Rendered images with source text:
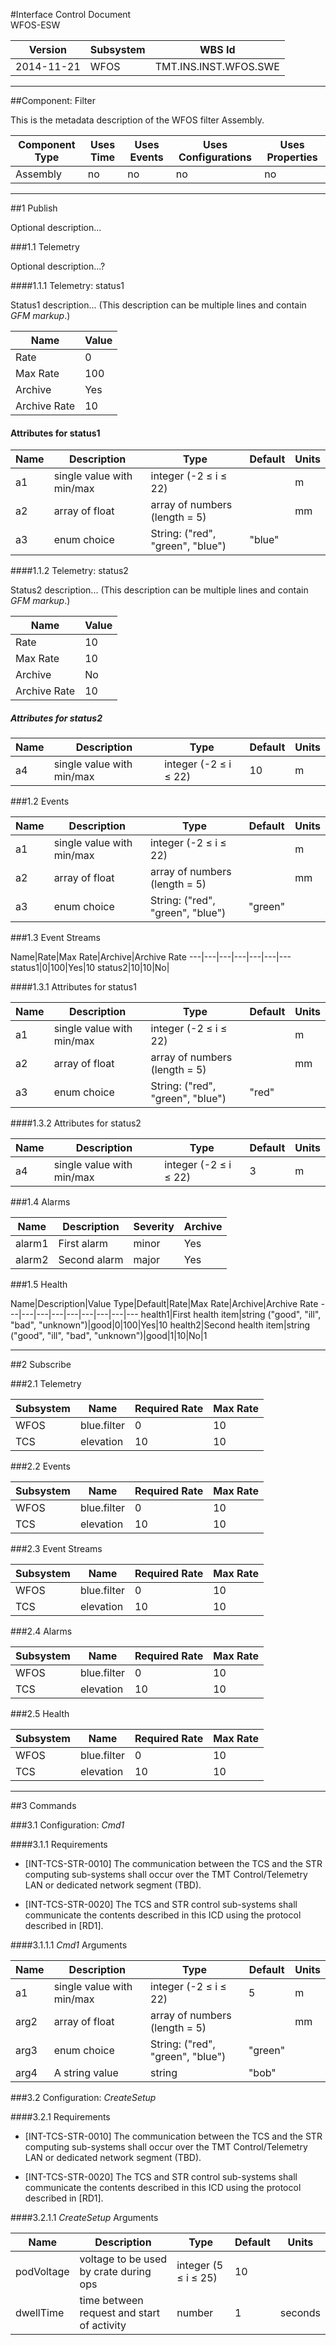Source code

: #Interface Control Document <br> WFOS-ESW

 Version | Subsystem | WBS Id
 ---|---|---
2014-11-21 | WFOS | TMT.INS.INST.WFOS.SWE

---

##Component: Filter

This is the metadata description of the WFOS filter Assembly.


Component Type | Uses Time | Uses Events | Uses Configurations | Uses Properties
---|---|---|---|---
Assembly | no | no | no | no

---

##1 Publish

Optional description...

###1.1 Telemetry

Optional description...?

####1.1.1 Telemetry: status1

Status1 description...
(This description can be multiple lines and contain *GFM markup*.)

Name|Value
---|---
Rate|0
Max Rate|100
Archive|Yes
Archive Rate|10


#### Attributes for status1
Name|Description|Type|Default|Units
---|---|---|---|---
a1|single value with min/max|integer (-2 ≤ i ≤ 22)||m
a2|array of float|array of numbers (length = 5)||mm
a3|enum choice|String: ("red", "green", "blue")|"blue"


####1.1.2 Telemetry: status2

Status2 description...
(This description can be multiple lines and contain *GFM markup*.)


Name|Value
---|---
Rate|10
Max Rate|10
Archive|No
Archive Rate|10


##### Attributes for status2
Name|Description|Type|Default|Units
---|---|---|---|---
a4|single value with min/max|integer (-2 ≤ i ≤ 22)|10|m


###1.2 Events

Name|Description|Type|Default|Units
---|---|---|---|---
a1|single value with min/max|integer (-2 ≤ i ≤ 22)||m
a2|array of float|array of numbers (length = 5)||mm
a3|enum choice|String: ("red", "green", "blue")|"green"



###1.3 Event Streams

Name|Rate|Max Rate|Archive|Archive Rate
---|---|---|---|---|---|---
status1|0|100|Yes|10
status2|10|10|No|

####1.3.1 Attributes for status1

Name|Description|Type|Default|Units
---|---|---|---|---
a1|single value with min/max|integer (-2 ≤ i ≤ 22)||m
a2|array of float|array of numbers (length = 5)||mm
a3|enum choice|String: ("red", "green", "blue")|"red"

####1.3.2 Attributes for status2

Name|Description|Type|Default|Units
---|---|---|---|---
a4|single value with min/max|integer (-2 ≤ i ≤ 22)|3|m



###1.4 Alarms

Name|Description|Severity|Archive
---|---|---|---
alarm1|First alarm|minor|Yes
alarm2|Second alarm|major|Yes



###1.5 Health

Name|Description|Value Type|Default|Rate|Max Rate|Archive|Archive Rate
---|---|---|---|---|---|---|---|---
health1|First health item|string ("good", "ill", "bad", "unknown")|good|0|100|Yes|10
health2|Second health item|string ("good", "ill", "bad", "unknown")|good|1|10|No|1


---


##2 Subscribe


###2.1 Telemetry

Subsystem|Name|Required Rate|Max Rate
---|---|---|---
WFOS|blue.filter|0|10
TCS|elevation|10|10


###2.2 Events

Subsystem|Name|Required Rate|Max Rate
---|---|---|---
WFOS|blue.filter|0|10
TCS|elevation|10|10



###2.3 Event Streams

Subsystem|Name|Required Rate|Max Rate
---|---|---|---
WFOS|blue.filter|0|10
TCS|elevation|10|10



###2.4 Alarms

Subsystem|Name|Required Rate|Max Rate
---|---|---|---
WFOS|blue.filter|0|10
TCS|elevation|10|10


###2.5 Health

Subsystem|Name|Required Rate|Max Rate
---|---|---|---
WFOS|blue.filter|0|10
TCS|elevation|10|10


---

##3 Commands


###3.1 Configuration: *Cmd1*

####3.1.1 Requirements

* [INT-TCS-STR-0010] The communication between the TCS and the STR computing sub-systems shall occur over the TMT Control/Telemetry LAN or dedicated network segment (TBD).

* [INT-TCS-STR-0020] The TCS and STR control sub-systems shall communicate the contents described in this ICD using the protocol described in [RD1].

####3.1.1.1 *Cmd1* Arguments

Name|Description|Type|Default|Units
---|---|---|---|---
a1|single value with min/max|integer (-2 ≤ i ≤ 22)|5|m
arg2|array of float|array of numbers (length = 5)||mm
arg3|enum choice|String: ("red", "green", "blue")|"green"|
arg4|A string value|string|"bob"|




###3.2 Configuration: *CreateSetup*

####3.2.1 Requirements

* [INT-TCS-STR-0010] The communication between the TCS and the STR computing sub-systems shall occur over the TMT Control/Telemetry LAN or dedicated network segment (TBD).

* [INT-TCS-STR-0020] The TCS and STR control sub-systems shall communicate the contents described in this ICD using the protocol described in [RD1].

####3.2.1.1 *CreateSetup* Arguments

Name|Description|Type|Default|Units
---|---|---|---|---
podVoltage|voltage to be used by crate during ops|integer (5 ≤ i ≤ 25)|10|
dwellTime|time between request and start of activity|number|1|seconds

» DIRECTIONS
Exact repetition of all entries is required. The pictures should not appear.

» RESULT FOR THIS TASK
Source code

: #Interface Control Document <br> WFOS-ESW

 Version | Subsystem | WBS Id
 ---|---|---
2014-11-21 | WFOS | TMT.INS.INST.WFOS.SWE

---

##Component: Filter

This is the metadata description of the WFOS filter Assembly.


Component Type | Uses Time | Uses Events | Uses Configurations | Uses Properties
---|---|---|---|---
Assembly | no | no | no | no

---

##1 Publish

Optional description...

###1.1 Telemetry

Optional description...?

####1.1.1 Telemetry: status1

Status1 description...
(This description can be multiple lines and contain *GFM markup*.)

Name|Value
---|---
Rate|0
Max Rate|100
Archive|Yes
Archive Rate|10


#### Attributes for status1
Name|Description|Type|Default|Units
---|---|---|---|---
a1|single value with min/max|integer (-2 ≤ i ≤ 22)||m
a2|array of float|array of numbers (length = 5)||mm
a3|enum choice|String: ("red", "green", "blue")|"blue"


####1.1.2 Telemetry: status2

Status2 description...
(This description can be multiple lines and contain *GFM markup*.)


Name|Value
---|---
Rate|10
Max Rate|10
Archive|No
Archive Rate|10


##### Attributes for status2
Name|Description|Type|Default|Units
---|---|---|---|---
a4|single value with min/max|integer (-2 ≤ i ≤ 22)|10|m


###1.2 Events

Name|Description|Type|Default|Units
---|---|---|---|---
a1|single value with min/max|integer (-2 ≤ i ≤ 22)||m
a2|array of float|array of numbers (length = 5)||mm
a3|enum choice|String: ("red", "green", "blue")|"green"



###1.3 Event Streams

Name|Rate|Max Rate|Archive|Archive Rate
---|---|---|---|---|---|---
status1|0|100|Yes|10
status2|10|10|No|

####1.3.1 Attributes for status1

Name|Description|Type|Default|Units
---|---|---|---|---
a1|single value with min/max|integer (-2 ≤ i ≤ 22)||m
a2|array of float|array of numbers (length = 5)||mm
a3|enum choice|String: ("red", "green", "blue")|"red"

####1.3.2 Attributes for status2

Name|Description|Type|Default|Units
---|---|---|---|---
a4|single value with min/max|integer (-2 ≤ i ≤ 22)|3|m



###1.4 Alarms

Name|Description|Severity|Archive
---|---|---|---
alarm1|First alarm|minor|Yes
alarm2|Second alarm|major|Yes



###1.5 Health

Name|Description|Value Type|Default|Rate|Max Rate|Archive|Archive Rate
---|---|---|---|---|---|---|---|---
health1|First health item|string ("good", "ill", "bad", "unknown")|good|0|100|Yes|10
health2|Second health item|string ("good", "ill", "bad", "unknown")|good|1|10|No|1


---


##2 Subscribe


###2.1 Telemetry

Subsystem|Name|Required Rate|Max Rate
---|---|---|---
WFOS|blue.filter|0|10
TCS|elevation|10|10


###2.2 Events

Subsystem|Name|Required Rate|Max Rate
---|---|---|---
WFOS|blue.filter|0|10
TCS|elevation|10|10



###2.3 Event Streams

Subsystem|Name|Required Rate|Max Rate
---|---|---|---
WFOS|blue.filter|0|10
TCS|elevation|10|10



###2.4 Alarms

Subsystem|Name|Required Rate|Max Rate
---|---|---|---
WFOS|blue.filter|0|10
TCS|elevation|10|10


###2.5 Health

Subsystem|Name|Required Rate|Max Rate
---|---|---|---
WFOS|blue.filter|0|10
TCS|elevation|10|10


---

##3 Commands


###3.1 Configuration: *Cmd1*

####3.1.1 Requirements

* [INT-TCS-STR-0010] The communication between the TCS and the STR computing sub-systems shall occur over the TMT Control/Telemetry LAN or dedicated network segment (TBD).

* [INT-TCS-STR-0020] The TCS and STR control sub-systems shall communicate the contents described in this ICD using the protocol described in [RD1].

####3.1.1.1 *Cmd1* Arguments

Name|Description|Type|Default|Units
---|---|---|---|---
a1|single value with min/max|integer (-2 ≤ i ≤ 22)|5|m
arg2|array of float|array of numbers (length = 5)||mm
arg3|enum choice|String: ("red", "green", "blue")|"green"|
arg4|A string value|string|"bob"|




###3.2 Configuration: *CreateSetup*

####3.2.1 Requirements

* [INT-TCS-STR-0010] The communication between the TCS and the STR computing sub-systems shall occur over the TMT Control/Telemetry LAN or dedicated network segment (TBD).

* [INT-TCS-STR-0020] The TCS and STR control sub-systems shall communicate the contents described in this ICD using the protocol described in [RD1].

####3.2.1.1 *CreateSetup* Arguments

Name|Description|Type|Default|Units
---|---|---|---|---
podVoltage|voltage to be used by crate during ops|integer (5 ≤ i ≤ 25)|10|
dwellTime|time between request and start of activity|number|1|seconds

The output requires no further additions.